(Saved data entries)
★ ★ ★ ★ ★

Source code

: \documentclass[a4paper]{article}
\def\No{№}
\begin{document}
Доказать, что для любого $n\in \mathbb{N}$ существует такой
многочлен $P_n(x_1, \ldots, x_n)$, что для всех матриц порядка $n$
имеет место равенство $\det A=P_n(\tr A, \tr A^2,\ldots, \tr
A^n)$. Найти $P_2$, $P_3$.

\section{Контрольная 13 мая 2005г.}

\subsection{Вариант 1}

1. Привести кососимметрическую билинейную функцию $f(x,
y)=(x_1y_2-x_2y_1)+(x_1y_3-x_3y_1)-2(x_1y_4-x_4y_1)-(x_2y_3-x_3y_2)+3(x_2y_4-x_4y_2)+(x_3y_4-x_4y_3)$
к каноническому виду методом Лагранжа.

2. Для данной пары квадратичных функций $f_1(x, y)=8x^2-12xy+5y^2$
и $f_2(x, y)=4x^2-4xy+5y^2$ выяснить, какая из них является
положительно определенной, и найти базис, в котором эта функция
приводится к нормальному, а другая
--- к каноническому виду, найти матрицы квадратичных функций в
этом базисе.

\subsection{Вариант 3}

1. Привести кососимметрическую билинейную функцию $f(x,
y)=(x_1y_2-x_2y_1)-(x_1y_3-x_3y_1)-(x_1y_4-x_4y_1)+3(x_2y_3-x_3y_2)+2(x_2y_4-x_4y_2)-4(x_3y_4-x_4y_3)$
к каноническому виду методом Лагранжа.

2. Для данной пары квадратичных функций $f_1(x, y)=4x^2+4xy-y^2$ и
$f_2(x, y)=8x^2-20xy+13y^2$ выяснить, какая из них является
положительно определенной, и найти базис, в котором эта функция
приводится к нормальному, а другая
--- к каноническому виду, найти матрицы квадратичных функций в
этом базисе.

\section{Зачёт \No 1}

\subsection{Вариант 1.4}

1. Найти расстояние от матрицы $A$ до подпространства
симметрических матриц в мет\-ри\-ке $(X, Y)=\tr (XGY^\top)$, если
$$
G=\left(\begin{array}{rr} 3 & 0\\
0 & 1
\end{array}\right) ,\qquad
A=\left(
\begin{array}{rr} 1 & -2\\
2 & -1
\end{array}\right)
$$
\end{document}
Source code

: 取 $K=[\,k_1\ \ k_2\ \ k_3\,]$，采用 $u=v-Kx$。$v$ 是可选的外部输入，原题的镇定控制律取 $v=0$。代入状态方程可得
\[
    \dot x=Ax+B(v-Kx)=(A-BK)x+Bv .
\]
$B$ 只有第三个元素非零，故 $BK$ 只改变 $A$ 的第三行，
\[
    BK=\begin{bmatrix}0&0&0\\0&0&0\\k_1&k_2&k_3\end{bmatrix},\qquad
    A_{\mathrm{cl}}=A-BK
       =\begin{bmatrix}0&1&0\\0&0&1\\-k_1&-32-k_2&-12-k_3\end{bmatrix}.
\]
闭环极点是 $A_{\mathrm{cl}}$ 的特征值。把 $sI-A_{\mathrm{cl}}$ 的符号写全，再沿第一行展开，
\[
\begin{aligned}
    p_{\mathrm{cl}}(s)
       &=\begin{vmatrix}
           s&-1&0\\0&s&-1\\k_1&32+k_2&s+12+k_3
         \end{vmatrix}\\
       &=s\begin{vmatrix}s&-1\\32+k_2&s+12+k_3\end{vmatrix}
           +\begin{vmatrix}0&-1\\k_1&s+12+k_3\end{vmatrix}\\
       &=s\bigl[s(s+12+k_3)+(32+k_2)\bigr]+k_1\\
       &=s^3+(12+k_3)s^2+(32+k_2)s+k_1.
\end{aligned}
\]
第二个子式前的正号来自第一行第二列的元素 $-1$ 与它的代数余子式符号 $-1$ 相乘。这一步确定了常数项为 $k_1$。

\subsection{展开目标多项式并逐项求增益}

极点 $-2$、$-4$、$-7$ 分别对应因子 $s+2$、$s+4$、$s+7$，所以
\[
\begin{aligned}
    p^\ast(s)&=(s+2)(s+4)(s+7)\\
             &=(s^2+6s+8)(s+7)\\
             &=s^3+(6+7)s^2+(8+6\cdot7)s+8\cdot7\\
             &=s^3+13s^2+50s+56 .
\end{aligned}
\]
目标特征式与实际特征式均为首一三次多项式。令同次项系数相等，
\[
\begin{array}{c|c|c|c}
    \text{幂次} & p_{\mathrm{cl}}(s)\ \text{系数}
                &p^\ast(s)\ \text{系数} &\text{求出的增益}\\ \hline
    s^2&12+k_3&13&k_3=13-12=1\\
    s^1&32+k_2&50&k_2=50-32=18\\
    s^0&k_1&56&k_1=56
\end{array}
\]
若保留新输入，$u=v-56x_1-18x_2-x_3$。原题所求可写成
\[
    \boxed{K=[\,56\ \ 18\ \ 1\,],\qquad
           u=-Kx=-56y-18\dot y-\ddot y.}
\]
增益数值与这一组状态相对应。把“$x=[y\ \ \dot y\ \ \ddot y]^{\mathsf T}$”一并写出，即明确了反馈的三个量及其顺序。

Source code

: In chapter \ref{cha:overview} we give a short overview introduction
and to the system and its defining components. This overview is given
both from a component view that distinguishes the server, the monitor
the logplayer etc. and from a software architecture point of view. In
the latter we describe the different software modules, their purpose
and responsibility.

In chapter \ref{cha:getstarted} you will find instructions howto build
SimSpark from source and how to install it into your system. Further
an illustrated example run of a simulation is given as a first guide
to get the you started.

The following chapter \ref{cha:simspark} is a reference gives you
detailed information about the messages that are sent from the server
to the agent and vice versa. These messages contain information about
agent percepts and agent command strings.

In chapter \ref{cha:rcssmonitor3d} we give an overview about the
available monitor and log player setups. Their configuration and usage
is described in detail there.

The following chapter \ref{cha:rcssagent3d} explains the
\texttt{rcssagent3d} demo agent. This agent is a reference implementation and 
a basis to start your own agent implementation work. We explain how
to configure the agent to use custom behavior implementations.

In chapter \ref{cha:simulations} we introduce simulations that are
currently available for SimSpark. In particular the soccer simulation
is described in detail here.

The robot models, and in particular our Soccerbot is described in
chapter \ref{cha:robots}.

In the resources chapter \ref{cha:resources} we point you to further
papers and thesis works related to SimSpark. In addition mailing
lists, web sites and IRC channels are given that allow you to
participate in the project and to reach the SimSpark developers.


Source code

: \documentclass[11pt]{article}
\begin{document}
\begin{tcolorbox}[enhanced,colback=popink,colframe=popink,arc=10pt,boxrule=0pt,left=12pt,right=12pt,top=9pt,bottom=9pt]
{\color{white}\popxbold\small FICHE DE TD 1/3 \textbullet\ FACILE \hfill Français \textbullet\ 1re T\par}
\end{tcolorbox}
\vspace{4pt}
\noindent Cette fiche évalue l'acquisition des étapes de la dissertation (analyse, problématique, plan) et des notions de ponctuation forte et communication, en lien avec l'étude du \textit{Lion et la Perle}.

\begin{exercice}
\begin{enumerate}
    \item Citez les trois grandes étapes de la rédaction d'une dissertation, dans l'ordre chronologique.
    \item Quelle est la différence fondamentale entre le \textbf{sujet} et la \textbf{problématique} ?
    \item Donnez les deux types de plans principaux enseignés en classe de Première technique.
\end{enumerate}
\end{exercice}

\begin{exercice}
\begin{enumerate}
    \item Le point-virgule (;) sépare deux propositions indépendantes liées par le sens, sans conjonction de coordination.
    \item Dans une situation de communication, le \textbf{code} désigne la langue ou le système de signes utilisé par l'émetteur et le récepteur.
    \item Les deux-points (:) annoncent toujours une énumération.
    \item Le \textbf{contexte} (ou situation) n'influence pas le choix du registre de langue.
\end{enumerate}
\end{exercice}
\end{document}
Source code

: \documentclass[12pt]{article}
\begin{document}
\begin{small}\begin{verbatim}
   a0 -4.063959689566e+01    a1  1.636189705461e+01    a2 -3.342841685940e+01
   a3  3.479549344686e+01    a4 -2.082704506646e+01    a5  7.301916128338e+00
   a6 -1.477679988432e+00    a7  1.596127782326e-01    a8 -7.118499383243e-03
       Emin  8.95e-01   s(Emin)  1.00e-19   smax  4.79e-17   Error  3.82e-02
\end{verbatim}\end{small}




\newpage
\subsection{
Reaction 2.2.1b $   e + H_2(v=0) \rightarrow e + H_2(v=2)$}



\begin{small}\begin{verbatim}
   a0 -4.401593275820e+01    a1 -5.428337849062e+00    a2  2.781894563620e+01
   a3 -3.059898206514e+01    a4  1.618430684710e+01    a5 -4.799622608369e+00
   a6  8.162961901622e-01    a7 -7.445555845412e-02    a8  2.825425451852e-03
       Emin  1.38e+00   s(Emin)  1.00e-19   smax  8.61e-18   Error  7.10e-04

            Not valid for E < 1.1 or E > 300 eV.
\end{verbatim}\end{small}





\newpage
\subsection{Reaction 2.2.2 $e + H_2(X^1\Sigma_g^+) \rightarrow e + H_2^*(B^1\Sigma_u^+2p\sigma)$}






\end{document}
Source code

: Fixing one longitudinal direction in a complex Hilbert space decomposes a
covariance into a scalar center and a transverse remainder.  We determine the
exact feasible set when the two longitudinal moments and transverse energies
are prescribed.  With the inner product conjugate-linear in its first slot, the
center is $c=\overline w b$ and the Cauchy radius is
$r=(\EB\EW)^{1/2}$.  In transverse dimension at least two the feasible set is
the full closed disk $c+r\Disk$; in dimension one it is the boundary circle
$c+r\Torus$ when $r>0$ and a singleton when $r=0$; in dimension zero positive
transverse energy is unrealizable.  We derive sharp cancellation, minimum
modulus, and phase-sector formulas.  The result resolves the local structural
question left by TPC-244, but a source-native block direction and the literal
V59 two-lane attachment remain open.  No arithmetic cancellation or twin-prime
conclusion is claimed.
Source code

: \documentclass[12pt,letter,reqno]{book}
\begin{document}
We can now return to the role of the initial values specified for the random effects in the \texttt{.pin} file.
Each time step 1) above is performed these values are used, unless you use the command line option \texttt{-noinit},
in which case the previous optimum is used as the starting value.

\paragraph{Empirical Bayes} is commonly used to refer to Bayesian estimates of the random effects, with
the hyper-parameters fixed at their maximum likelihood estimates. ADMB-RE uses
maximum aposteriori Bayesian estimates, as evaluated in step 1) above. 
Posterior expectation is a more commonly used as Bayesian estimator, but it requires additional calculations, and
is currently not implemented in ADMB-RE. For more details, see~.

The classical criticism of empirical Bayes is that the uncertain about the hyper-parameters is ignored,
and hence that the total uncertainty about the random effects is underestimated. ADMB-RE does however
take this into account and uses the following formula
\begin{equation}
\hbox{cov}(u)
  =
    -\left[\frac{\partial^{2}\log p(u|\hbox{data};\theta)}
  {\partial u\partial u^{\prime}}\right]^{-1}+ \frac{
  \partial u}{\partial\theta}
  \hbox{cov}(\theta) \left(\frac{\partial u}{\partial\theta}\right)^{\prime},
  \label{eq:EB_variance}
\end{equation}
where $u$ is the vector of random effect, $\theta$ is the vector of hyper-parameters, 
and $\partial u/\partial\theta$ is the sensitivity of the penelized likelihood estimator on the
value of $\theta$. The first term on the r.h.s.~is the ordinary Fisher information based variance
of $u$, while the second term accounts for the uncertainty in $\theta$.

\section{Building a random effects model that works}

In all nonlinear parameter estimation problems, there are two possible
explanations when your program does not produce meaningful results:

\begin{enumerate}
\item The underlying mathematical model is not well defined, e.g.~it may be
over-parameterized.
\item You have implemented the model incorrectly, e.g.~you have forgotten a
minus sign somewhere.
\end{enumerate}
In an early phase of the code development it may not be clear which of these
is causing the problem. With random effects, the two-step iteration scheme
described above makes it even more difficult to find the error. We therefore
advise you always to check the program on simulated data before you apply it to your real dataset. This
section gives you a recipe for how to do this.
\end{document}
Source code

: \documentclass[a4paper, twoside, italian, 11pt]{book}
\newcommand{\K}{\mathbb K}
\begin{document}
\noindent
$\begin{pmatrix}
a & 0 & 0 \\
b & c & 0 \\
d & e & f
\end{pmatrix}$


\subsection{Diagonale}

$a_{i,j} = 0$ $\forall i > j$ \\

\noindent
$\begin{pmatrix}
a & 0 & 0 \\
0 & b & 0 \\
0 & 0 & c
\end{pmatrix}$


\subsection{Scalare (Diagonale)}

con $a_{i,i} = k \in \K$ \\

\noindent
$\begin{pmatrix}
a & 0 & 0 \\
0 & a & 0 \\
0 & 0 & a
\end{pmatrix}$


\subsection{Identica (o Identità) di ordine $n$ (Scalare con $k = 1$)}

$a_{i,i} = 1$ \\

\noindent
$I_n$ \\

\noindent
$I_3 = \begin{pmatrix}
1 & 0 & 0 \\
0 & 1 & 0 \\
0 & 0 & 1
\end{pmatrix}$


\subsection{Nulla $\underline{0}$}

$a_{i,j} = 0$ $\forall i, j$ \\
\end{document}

★ ★ ★ ★ ★

Instructions for the task:
Across the records, count each line that holds the string "item". Respond with the number only.

Answer section:
9